Sunday 17 December 2023

A failed paradigm: "We the Free" and the futurelessness of vegan activism.

Two emails follow below: one is dated Feb. 1st, 2022, and the other was written and sent today (Dec. 17th, 2023).  Note that they retracted their offer to appear in an interview on my channel after reading the list of particular questions proposed, below.


Questions for "We The Free" (W.T.F.),


I'm sending these questions to an email address in Calgary.  Perhaps you'd disagree with me, but in a country the size of Canada (IMHO) there is no meaningful connection between the vegan movement in Calgary and the vegan movement in Montreal --nor is there a meaningful connection between Montreal and the West Coast.  Does it make sense for W.T.F. or any vegan organization to be "national" in scale, even in a country the size of Canada?  Does it make sense to have "national", "international" and "global" organizations, when the reality often is that the movement consists of very small groups (of perhaps five people) who do not actually collaborate with (or benefit from being supported by) other chapters in other cities, let alone other countries?

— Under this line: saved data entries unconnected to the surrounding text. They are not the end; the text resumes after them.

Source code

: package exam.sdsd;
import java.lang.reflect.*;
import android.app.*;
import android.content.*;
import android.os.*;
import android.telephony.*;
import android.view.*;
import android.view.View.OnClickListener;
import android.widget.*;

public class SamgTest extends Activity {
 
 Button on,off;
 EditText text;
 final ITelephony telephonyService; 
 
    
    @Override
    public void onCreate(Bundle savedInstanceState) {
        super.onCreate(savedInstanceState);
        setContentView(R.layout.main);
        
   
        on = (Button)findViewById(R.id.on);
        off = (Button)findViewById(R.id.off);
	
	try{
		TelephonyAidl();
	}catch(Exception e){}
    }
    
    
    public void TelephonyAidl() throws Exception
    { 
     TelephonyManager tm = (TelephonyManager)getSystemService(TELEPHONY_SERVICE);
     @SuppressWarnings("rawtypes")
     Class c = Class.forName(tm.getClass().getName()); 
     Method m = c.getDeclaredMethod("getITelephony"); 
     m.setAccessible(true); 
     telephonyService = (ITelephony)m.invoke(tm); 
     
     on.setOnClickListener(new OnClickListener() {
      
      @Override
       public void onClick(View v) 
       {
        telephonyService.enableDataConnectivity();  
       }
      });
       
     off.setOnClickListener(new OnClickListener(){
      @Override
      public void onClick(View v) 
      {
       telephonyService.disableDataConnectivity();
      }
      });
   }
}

You may or may not be familiar with the vegan organization called "Nation Rising".  They have always insisted on grandiose claims about being organized on a national scale, but the reality is that people (including people I've met, face to face) are expected to spend huge sums of money traveling to Ottawa and staying in a hotel (at their own expense) just to have a demoralizing and disappointing experience (for the sake of a lot of revolutionary rhetoric that, frankly, the organization can never deliver on).  Travel within Canada (and staying in hotels in Canada) is more expensive than vacationing in Thailand (and I would know!).  In asking people to travel from Vancouver and Montreal to any "central" city (Toronto, Ottawa or even Calgary, for that matter) is really asking a lot (in terms of time and money).  In return, participants are not given a lot (frankly, they get nothing at all).

This is only the shallowest level of analysis, but it is still an important one.

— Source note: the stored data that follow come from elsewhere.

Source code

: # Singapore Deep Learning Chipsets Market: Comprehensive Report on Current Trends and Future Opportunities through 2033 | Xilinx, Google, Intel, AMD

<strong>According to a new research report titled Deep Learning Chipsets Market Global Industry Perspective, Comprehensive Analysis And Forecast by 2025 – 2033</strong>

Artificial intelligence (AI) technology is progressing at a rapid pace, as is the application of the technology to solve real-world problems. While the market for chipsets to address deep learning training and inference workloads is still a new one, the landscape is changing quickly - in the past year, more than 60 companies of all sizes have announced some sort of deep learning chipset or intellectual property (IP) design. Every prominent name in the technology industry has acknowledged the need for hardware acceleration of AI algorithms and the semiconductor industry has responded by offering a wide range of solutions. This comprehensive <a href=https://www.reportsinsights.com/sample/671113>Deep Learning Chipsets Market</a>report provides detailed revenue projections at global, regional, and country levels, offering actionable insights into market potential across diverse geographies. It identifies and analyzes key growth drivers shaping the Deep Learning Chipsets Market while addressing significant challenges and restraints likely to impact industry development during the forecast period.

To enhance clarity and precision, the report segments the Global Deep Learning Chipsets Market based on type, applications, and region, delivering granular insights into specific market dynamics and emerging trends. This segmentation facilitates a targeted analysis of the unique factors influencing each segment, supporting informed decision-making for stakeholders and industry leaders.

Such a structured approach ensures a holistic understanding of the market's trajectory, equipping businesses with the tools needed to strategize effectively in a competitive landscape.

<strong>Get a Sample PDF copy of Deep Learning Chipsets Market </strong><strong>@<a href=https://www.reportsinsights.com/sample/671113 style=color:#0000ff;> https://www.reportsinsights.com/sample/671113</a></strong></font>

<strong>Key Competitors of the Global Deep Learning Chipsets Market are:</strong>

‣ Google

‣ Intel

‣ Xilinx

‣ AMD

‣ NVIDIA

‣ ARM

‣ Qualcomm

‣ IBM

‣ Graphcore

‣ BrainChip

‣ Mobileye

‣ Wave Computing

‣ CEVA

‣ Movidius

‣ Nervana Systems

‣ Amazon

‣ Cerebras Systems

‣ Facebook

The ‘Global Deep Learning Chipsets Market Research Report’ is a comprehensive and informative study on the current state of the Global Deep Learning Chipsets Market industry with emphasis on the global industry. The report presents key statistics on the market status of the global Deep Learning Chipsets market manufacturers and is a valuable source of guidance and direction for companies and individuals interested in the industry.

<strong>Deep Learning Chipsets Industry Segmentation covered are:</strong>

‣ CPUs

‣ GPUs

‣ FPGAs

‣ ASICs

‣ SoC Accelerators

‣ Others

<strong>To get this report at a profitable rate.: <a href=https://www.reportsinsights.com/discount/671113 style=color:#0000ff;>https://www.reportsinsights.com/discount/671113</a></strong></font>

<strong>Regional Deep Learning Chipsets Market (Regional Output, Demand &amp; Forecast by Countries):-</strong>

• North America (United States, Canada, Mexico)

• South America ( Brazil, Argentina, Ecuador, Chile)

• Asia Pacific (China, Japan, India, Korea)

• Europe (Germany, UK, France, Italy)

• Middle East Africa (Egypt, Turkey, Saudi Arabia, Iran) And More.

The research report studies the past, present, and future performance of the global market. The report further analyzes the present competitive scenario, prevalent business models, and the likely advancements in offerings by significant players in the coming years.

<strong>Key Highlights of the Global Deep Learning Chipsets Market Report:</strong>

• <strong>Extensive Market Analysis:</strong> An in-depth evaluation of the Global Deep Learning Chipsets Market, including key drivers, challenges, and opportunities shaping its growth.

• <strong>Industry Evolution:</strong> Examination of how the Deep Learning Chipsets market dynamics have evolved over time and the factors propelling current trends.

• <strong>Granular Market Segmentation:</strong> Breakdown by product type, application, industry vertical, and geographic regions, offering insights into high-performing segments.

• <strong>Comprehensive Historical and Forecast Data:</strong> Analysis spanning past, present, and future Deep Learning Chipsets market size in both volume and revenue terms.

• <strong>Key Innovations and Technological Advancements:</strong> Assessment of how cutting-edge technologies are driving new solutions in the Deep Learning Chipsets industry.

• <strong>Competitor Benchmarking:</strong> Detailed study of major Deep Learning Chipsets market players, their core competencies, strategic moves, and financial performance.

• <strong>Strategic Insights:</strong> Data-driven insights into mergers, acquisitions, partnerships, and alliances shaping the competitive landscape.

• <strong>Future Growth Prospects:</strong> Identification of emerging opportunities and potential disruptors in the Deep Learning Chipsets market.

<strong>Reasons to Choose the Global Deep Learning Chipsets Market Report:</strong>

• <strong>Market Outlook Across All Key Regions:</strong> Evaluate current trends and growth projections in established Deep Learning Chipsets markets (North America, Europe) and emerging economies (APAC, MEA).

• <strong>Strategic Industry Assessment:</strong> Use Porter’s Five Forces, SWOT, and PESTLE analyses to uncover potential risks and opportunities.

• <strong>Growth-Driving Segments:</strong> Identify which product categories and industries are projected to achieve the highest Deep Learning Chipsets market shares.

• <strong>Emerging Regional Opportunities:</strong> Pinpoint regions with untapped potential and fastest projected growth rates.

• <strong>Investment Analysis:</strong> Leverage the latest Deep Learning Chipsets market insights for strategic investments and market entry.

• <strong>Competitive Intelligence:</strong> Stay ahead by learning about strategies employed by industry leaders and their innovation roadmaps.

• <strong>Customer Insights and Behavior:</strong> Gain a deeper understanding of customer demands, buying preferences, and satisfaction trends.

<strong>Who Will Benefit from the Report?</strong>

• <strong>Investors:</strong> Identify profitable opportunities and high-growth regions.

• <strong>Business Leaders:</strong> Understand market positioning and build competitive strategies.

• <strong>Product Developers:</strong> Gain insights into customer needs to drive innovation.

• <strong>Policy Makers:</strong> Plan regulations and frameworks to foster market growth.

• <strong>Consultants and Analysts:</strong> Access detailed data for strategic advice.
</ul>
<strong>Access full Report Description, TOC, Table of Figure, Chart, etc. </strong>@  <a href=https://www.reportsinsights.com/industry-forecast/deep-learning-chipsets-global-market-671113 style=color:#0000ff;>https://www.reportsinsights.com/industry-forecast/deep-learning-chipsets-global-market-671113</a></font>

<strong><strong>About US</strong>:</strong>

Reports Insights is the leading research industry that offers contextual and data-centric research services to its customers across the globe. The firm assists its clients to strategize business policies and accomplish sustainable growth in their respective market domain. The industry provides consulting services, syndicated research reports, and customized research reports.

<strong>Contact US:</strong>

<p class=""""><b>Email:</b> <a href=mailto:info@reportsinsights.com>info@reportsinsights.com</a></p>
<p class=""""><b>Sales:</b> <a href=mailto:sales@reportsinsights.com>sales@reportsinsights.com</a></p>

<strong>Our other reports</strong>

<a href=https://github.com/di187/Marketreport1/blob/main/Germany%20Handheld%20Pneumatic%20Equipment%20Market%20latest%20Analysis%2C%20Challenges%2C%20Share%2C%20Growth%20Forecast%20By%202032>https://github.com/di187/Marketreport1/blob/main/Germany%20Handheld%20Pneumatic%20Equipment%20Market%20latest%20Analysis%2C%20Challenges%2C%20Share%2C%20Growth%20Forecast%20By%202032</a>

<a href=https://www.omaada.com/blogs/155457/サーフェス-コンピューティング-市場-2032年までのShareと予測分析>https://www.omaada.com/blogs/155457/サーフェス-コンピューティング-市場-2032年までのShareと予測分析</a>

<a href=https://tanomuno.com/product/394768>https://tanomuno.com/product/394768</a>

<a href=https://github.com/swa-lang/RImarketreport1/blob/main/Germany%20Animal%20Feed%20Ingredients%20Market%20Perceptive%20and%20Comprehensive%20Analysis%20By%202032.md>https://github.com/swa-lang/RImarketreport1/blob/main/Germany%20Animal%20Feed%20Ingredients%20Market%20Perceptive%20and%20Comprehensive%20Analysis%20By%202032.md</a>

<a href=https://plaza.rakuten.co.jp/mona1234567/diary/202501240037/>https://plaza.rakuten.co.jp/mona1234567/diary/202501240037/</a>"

Just one step deeper, we get into the question of practical democracy.  You'd need to have a long memory for minutiae in the history of the vegan movement to know this, but DxE began by claiming that their "global" organization was "entirely horizontal", with no hierarchy whatsoever.  For years, they dodged questions of who was in charge (and of how they were elected, and of where the money was going, etc.) by insisting on their "horizontality".  That ended with a series of sex scandals: they became a starkly "vertical" organization when they suddenly decided it was necessary to investigate and pass judgement on the sex lives of their activists.

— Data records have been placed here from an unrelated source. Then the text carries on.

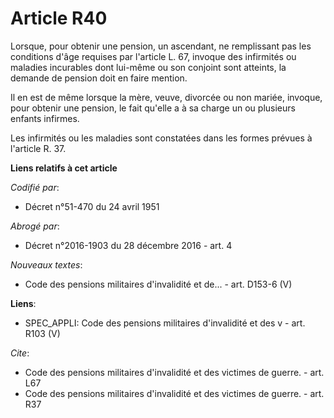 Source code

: # Article R40

Lorsque, pour obtenir une pension, un ascendant, ne remplissant pas les conditions d'âge requises par l'article L. 67,
invoque des infirmités ou maladies incurables dont lui-même ou son conjoint sont atteints, la demande de pension doit en
faire mention.

Il en est de même lorsque la mère, veuve, divorcée ou non mariée, invoque, pour obtenir une pension, le fait qu'elle a à sa
charge un ou plusieurs enfants infirmes.

Les infirmités ou les maladies sont constatées dans les formes prévues à l'article R. 37.

**Liens relatifs à cet article**

_Codifié par_:

  - Décret n°51-470 du 24 avril 1951

_Abrogé par_:

  - Décret n°2016-1903 du 28 décembre 2016 - art. 4

_Nouveaux textes_:

  - Code des pensions militaires d'invalidité et de... - art. D153-6 (V)

**Liens**:

  - SPEC_APPLI: Code des pensions militaires d'invalidité et des v - art. R103 (V)

_Cite_:

  - Code des pensions militaires d'invalidité et des victimes de guerre. - art. L67
  - Code des pensions militaires d'invalidité et des victimes de guerre. - art. R37
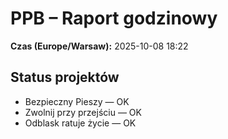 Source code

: # PPB – Raport godzinowy
**Czas (Europe/Warsaw):** 2025-10-08 18:22

## Status projektów
- Bezpieczny Pieszy — OK
- Zwolnij przy przejściu — OK
- Odblask ratuje życie — OK

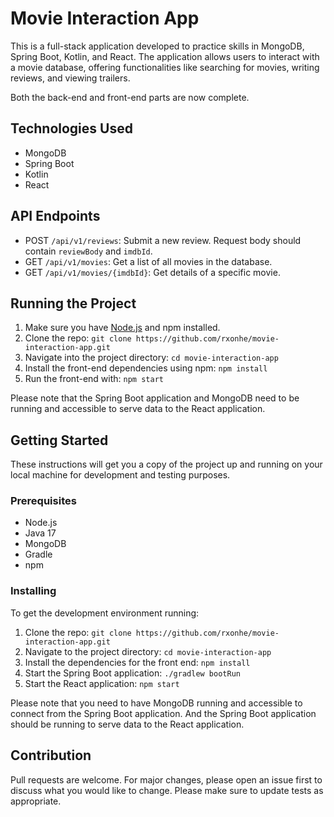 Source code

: # Movie Interaction App

This is a full-stack application developed to practice skills in MongoDB, Spring Boot, Kotlin, and React. The application allows users to interact with a movie database, offering functionalities like searching for movies, writing reviews, and viewing trailers.

Both the back-end and front-end parts are now complete.

## Technologies Used

- MongoDB
- Spring Boot
- Kotlin
- React

## API Endpoints

- POST `/api/v1/reviews`: Submit a new review. Request body should contain `reviewBody` and `imdbId`.
- GET `/api/v1/movies`: Get a list of all movies in the database.
- GET `/api/v1/movies/{imdbId}`: Get details of a specific movie.

## Running the Project

1. Make sure you have [Node.js](https://nodejs.org/) and npm installed.
2. Clone the repo: `git clone https://github.com/rxonhe/movie-interaction-app.git`
3. Navigate into the project directory: `cd movie-interaction-app`
4. Install the front-end dependencies using npm: `npm install`
5. Run the front-end with: `npm start`

Please note that the Spring Boot application and MongoDB need to be running and accessible to serve data to the React application.

## Getting Started

These instructions will get you a copy of the project up and running on your local machine for development and testing purposes.

### Prerequisites

- Node.js
- Java 17
- MongoDB
- Gradle
- npm

### Installing

To get the development environment running:

1. Clone the repo: `git clone https://github.com/rxonhe/movie-interaction-app.git`
2. Navigate to the project directory: `cd movie-interaction-app`
3. Install the dependencies for the front end: `npm install`
4. Start the Spring Boot application: `./gradlew bootRun`
5. Start the React application: `npm start`

Please note that you need to have MongoDB running and accessible to connect from the Spring Boot application. And the Spring Boot application should be running to serve data to the React application.

## Contribution

Pull requests are welcome. For major changes, please open an issue first to discuss what you would like to change. Please make sure to update tests as appropriate.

Are there, in fact, advantages to national, international and "global" levels of organization that justify the disadvantages?


The initial pitch for W.T.F. sounds familiar: it reminds me primarily of the original plans for DxE (that were soon enough abandoned) mixed with Paul Bashir's plan for tracking the number of people converted to veganism by his street activism (that were eventually abandoned).  The main praxis of the organization looks a whole lot like Paul Bashir's A.V. without the masks (and without Paul Bashir… and maybe that's the implicit point here, I don't know).

There's a very broad question of, "Why would anyone start a new orgnization anyway?", but there's a very specific question here for W.T.F.: why would anyone create a new organization that so closely resembles other (still ongoing) initiatives in the vegan movement?

I do not begin with the assumption that an organization needs to be new and innovative to change the world (e.g., we could start a completely NON-INNOVATIVE gay rights organization that accomplishes great things, despite being old fashioned, or even because of it)… but yes, it is striking that W.T.F. doesn't offer anything self-evidently new (in terms of methodology or politics).


Some movements begin with people, some movements begin with a piece of paper (i.e., a manifesto or a constitution).  What is puzzling to me about W.T.F. is that it seems to have begun with neither one.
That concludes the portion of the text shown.